This month, I felt nostalgic watching 90’s sitcoms. One of them happens to be Family Matters, where the main character Steve Urkel destroys everything in his way, and has an admirable crush on Laura Winslow. For nearly a decade, Steve does everything and anything to win Laura’s love but keeps getting rejected by her. This, my friend, is called unrequited love. However, you see never see him feeling down because of it. Realistically, most people would give up and move on yet he never did. Unrequited love deals with rejection, in which we all have experienced. If taken too personally, it can lead to unrealistic expectations and lack of self-worth.
So, why do we take rejection so personally?
Psychologist Guy Winch says that it may have something to do with the way our brains are wired to respond. In one experiment, scientists placed people in MRI machines and asked them to recall a recent rejection they had experienced. They discovered that rejection pain was similar to physical pain. That’s why even small rejections, such as getting picked last in your team, hurts more than it should since it elicits emotional pain. Winch states, “ We call ourselves names, lament our shortcomings, and feel disgusted with ourselves. In other words, just when our self-esteem is hurting most, we go and damage it even further. “ With that, we believe that we don’t belong anywhere. We feel pitiful and sorry for ourselves.

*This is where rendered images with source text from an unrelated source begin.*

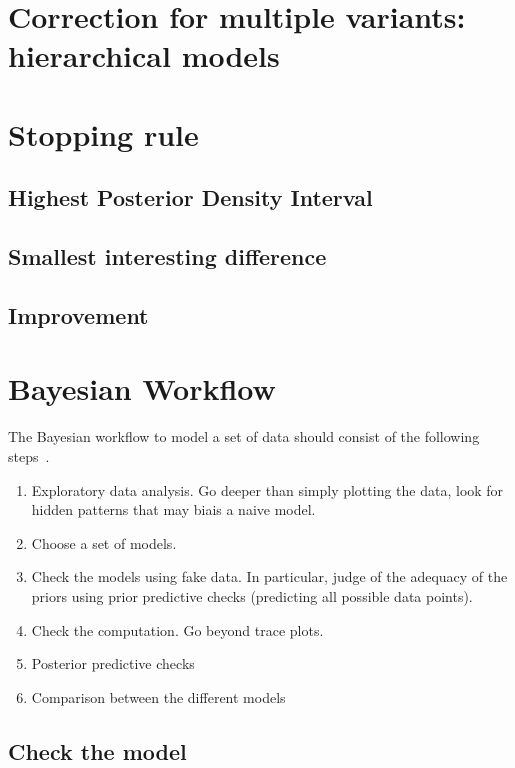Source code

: \documentclass{tufte-book}
\begin{document}
\section{Correction for multiple variants: hierarchical models}

\section{Stopping rule}
\label{sec:Stopping rule}

\subsection{Highest Posterior Density Interval}

\subsection{Smallest interesting difference}

\subsection{Improvement}

\section{Bayesian Workflow}

The Bayesian workflow to model a set of data should consist of the following steps~\cite{Gabry2018}.

\begin{enumerate}
    \item Exploratory data analysis. Go deeper than simply plotting the data, look for hidden patterns that
      may biais a naive model.
    \item Choose a set of models.
    \item Check the models using fake data. In particular, judge of the adequacy of the priors using prior
      predictive checks (predicting all possible data points).
    \item Check the computation. Go beyond trace plots.
    \item Posterior predictive checks
    \item Comparison between the different models
\end{enumerate}

  \subsection{Check the model}
\end{document}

More so, responding this way may go back to the time we were hunter-gatherers. Since we couldn’t survive alone, we needed all the emotional, physical and mental support of our tribes. However, if we were ostracized from our tribes, then that meant we had to go on our own even though it wasn’t something we were ready for.

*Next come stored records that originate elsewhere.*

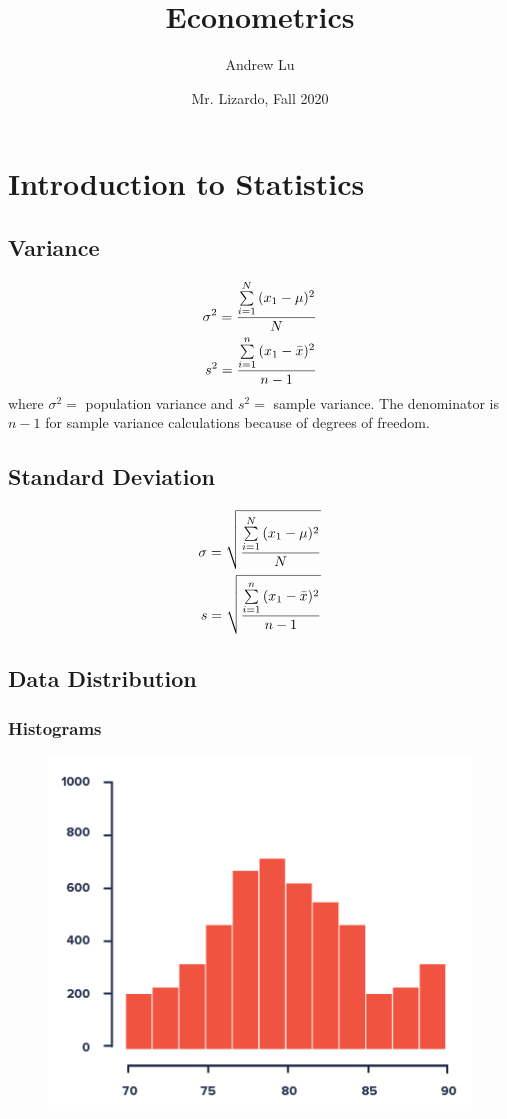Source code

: \documentclass[12pt]{article}
\title{Econometrics}
\author{Andrew Lu}
\date{Mr. Lizardo, Fall 2020}
\numberwithin{equation}{section}
\begin{document}
    \maketitle
    \label{sec:top}
    \tableofcontents

\section{Introduction to Statistics}

\subsection{Variance}
\begin{align}
    \sigma^2=\frac{\sum\limits_{i=1}^{N}{(x_1-\mu)^2}}{N} \\
    s^2=\frac{\sum\limits_{i=1}^{n}{(x_1-\Bar{x})^2}}{n-1}
\end{align}
where $\sigma^2=$ population variance and $s^2=$ sample variance. The denominator is $n-1$ for sample variance calculations because of degrees of freedom.

\subsection{Standard Deviation}
\begin{align}
    \sigma=\sqrt{\frac{\sum\limits_{i=1}^{N}{(x_1-\mu)^2}}{N}} \\
    s=\sqrt{\frac{\sum\limits_{i=1}^{n}{(x_1-\Bar{x})^2}}{n-1}}
\end{align}

\subsection{Data Distribution}
\subsubsection{Histograms}
\begin{figure}[!ht]
    \centering
    \includegraphics[width=0.6\linewidth]{figures/histogram.png}
\end{figure}
\end{document}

Ways unrequited love could be hurting you.
Daydreaming- We daydream so we wouldn’t cause any inconvenience to anyone else. The inconvenience could be unintentionally hurting or embarrassing our crush without them knowing that we have feelings for them. When we daydream, we avoid these hazards by only wishing and dreaming for the best. We manipulate our daydreams by what we wish would come true than what actually comes true.

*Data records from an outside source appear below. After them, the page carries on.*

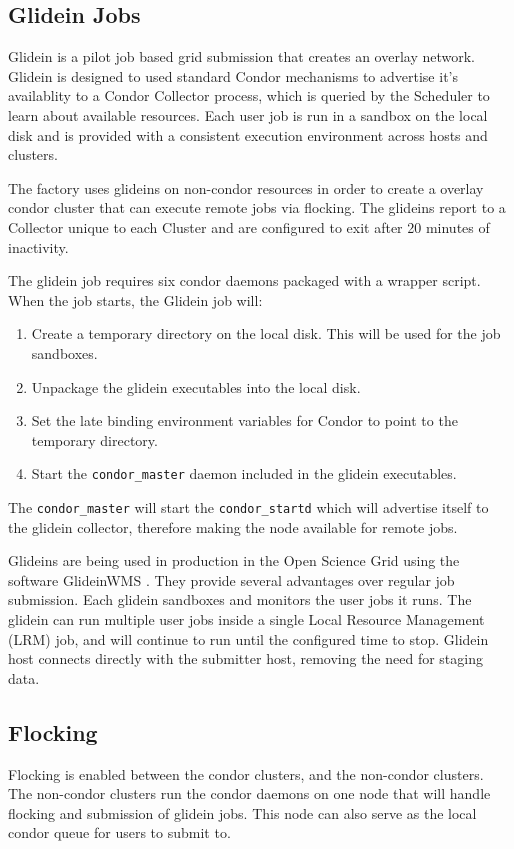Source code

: \documentclass[11pt]{article}
\begin{document}
\subsection{Glidein Jobs}
Glidein  \cite{frey2002condor} is a pilot job based grid submission that creates an overlay network.  Glidein is designed to used standard Condor mechanisms to advertise it's availablity to a Condor Collector process, which is queried by the Scheduler to learn about available resources.  Each user job is run in a sandbox on the local disk and is provided with a consistent execution environment across hosts and clusters.  

The factory uses glideins on non-condor resources in order to create a overlay condor cluster that can execute remote jobs via flocking.  The glideins report to a Collector unique to each Cluster and are configured to exit after 20 minutes of inactivity.  

The glidein job requires six condor daemons packaged with a wrapper script.  When the job starts, the Glidein job will:

\begin{enumerate}
\item Create a temporary directory on the local disk.  This will be used for the job sandboxes.
\item Unpackage the glidein executables into the local disk.
\item Set the late binding environment variables for Condor to point to the temporary directory.
\item Start the  \texttt{condor\_master} daemon included in the glidein executables.
\end{enumerate}

The \texttt{condor\_master} will start the \texttt{condor\_startd} which will advertise itself to the glidein collector, therefore making the node available for remote jobs.  

Glideins are being used in production in the Open Science Grid using the software GlideinWMS \cite{sfiligoi2008glideinwms}.  They provide several advantages over regular job submission.  Each glidein sandboxes and monitors the user jobs it runs.  The glidein can run multiple user jobs inside a single Local Resource Management (LRM) job, and will continue to run until the configured time to stop.  Glidein host connects directly with the submitter host, removing the need for staging data.

\subsection{Flocking}
Flocking is enabled between the condor clusters, and the non-condor clusters.  The non-condor clusters run the condor daemons on one node that will handle flocking and submission of glidein jobs.  This node can also serve as the local condor queue for users to submit to. 
\end{document}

Cluelessness-We may have a generalized idea of who they are, yet we don’t really know who they are. We are not after accurate information of what it would be like to coexist with this person. In other words, we don’t really want to know how they behave outside of who we perceive them to be. We may fear that we are setting ourselves up for disappointment.
Be easy on yourself.
I highly advise you to do this. This is a touchy and complicated topic. We ALL have been through this, someone we love doesn’t love us back and vice versa. If you are dealing with someone you like and they don’t like you back, I would suggest listening to Yuna-Unrequited Love. Her soothing voice speaks solely to what you may have encountered in your own experience. If you are the one who isn’t reciprocating someone’s love back, let them down gently. This person has spent a lot of time thinking about you. Be direct but don’t be rude. And whatever you do, do NOT mess with their emotions…you know, by leading them on and then leaving them off. If you do that, then as a licensed therapist, I would encourage them to tell you what I am going to tell you, “Go home! Go home! Go home!” In which, you simply don’t have to take it. You are free to go home.